The next day, my wife made adjustments and we set out for more adventures. A few hours in, she whispered that she’d had an accident—she’d bled through her clothes. I was immediately concerned, but she assured me it was no big deal. Once she was sorted, we carried on. Tea was amazing, the Churchill War Rooms were incredible, and we ended the day with a nice dinner and plans to meet our tour group the next morning.

That night? Sex was just as amazing, period or not. We refused to let it ruin our trip.

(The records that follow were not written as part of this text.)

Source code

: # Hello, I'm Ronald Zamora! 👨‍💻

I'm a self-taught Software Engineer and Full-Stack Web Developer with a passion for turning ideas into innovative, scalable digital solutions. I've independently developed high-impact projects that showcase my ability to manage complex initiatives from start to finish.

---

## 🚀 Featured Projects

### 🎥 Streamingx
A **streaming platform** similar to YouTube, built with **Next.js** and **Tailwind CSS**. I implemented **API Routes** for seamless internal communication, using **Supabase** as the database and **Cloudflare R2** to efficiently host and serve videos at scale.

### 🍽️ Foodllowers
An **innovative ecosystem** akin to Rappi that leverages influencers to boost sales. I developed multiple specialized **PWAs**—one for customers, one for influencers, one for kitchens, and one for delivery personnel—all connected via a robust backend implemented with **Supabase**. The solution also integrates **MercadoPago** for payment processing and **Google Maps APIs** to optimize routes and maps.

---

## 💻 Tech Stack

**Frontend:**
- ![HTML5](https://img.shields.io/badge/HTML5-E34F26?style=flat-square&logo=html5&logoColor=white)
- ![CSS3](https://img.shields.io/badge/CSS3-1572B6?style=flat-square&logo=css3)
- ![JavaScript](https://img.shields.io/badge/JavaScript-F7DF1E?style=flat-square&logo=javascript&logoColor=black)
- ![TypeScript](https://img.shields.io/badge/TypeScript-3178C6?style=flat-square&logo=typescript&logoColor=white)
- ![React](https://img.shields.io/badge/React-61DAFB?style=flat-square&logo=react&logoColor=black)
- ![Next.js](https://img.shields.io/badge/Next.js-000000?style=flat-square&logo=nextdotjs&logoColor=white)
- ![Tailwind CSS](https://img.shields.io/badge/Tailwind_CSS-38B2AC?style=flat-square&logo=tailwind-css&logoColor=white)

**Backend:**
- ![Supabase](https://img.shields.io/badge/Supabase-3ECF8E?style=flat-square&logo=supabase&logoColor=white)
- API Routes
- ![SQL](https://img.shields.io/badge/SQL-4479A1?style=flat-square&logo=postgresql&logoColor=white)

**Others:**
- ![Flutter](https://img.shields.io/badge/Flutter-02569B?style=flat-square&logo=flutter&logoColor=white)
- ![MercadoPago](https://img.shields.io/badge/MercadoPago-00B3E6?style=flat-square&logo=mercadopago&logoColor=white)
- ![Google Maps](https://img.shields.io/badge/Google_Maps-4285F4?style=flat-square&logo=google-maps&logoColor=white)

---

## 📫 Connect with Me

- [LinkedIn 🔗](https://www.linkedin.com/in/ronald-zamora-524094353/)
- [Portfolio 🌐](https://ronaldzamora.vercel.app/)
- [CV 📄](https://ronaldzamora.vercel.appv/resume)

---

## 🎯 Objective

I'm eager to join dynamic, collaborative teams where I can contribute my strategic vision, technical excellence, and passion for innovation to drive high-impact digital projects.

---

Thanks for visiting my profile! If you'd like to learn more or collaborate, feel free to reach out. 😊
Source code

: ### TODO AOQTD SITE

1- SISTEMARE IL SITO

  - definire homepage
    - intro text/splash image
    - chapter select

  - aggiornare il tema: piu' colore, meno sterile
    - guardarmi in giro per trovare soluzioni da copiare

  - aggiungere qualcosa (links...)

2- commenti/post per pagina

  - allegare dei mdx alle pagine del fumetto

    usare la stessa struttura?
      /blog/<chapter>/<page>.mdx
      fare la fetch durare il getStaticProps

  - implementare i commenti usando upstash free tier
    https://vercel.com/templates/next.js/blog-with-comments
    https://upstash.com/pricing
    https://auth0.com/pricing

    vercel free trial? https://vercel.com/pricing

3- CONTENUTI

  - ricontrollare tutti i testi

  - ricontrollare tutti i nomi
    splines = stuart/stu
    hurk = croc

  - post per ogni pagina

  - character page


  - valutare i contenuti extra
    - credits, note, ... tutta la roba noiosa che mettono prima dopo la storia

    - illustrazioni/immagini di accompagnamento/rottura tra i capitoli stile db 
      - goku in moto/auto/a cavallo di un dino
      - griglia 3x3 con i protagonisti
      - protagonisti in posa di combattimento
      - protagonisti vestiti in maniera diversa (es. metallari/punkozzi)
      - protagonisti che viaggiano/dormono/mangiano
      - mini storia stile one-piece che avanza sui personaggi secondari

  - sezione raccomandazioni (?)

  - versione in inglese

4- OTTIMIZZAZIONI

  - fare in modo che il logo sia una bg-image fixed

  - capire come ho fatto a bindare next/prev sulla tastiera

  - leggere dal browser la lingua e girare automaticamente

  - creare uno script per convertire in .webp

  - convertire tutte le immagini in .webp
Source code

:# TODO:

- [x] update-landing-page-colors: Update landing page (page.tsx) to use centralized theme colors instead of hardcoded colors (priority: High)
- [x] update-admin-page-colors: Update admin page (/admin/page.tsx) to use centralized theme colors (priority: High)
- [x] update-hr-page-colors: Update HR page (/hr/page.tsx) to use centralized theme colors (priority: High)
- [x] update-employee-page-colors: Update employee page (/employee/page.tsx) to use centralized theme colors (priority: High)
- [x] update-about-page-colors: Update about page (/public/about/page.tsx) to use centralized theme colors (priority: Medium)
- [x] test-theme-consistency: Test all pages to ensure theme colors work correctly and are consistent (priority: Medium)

You have to understand—my wife gets easily embarrassed over the smallest things. But despite how self-conscious she felt, she pushed through for the sake of our trip and our relationship. Her strength floored me.

By the third day, we were headed to Portsmouth to board a ferry across the English Channel, following the same path as the troops of D-Day. We explored Piccadilly Circus, Sword Beach, St. Mère-Église, and Caen, finally reaching Paris. But every day, her discomfort grew. She was cramping and clearly miserable, though she tried to hide it. Amazingly, intimacy brought her some relief.

On the last day of our trip, her condition hadn’t improved. We boarded the plane home, and though I was filled with gratitude for our incredible journey, I couldn’t shake the growing concern for her well-being.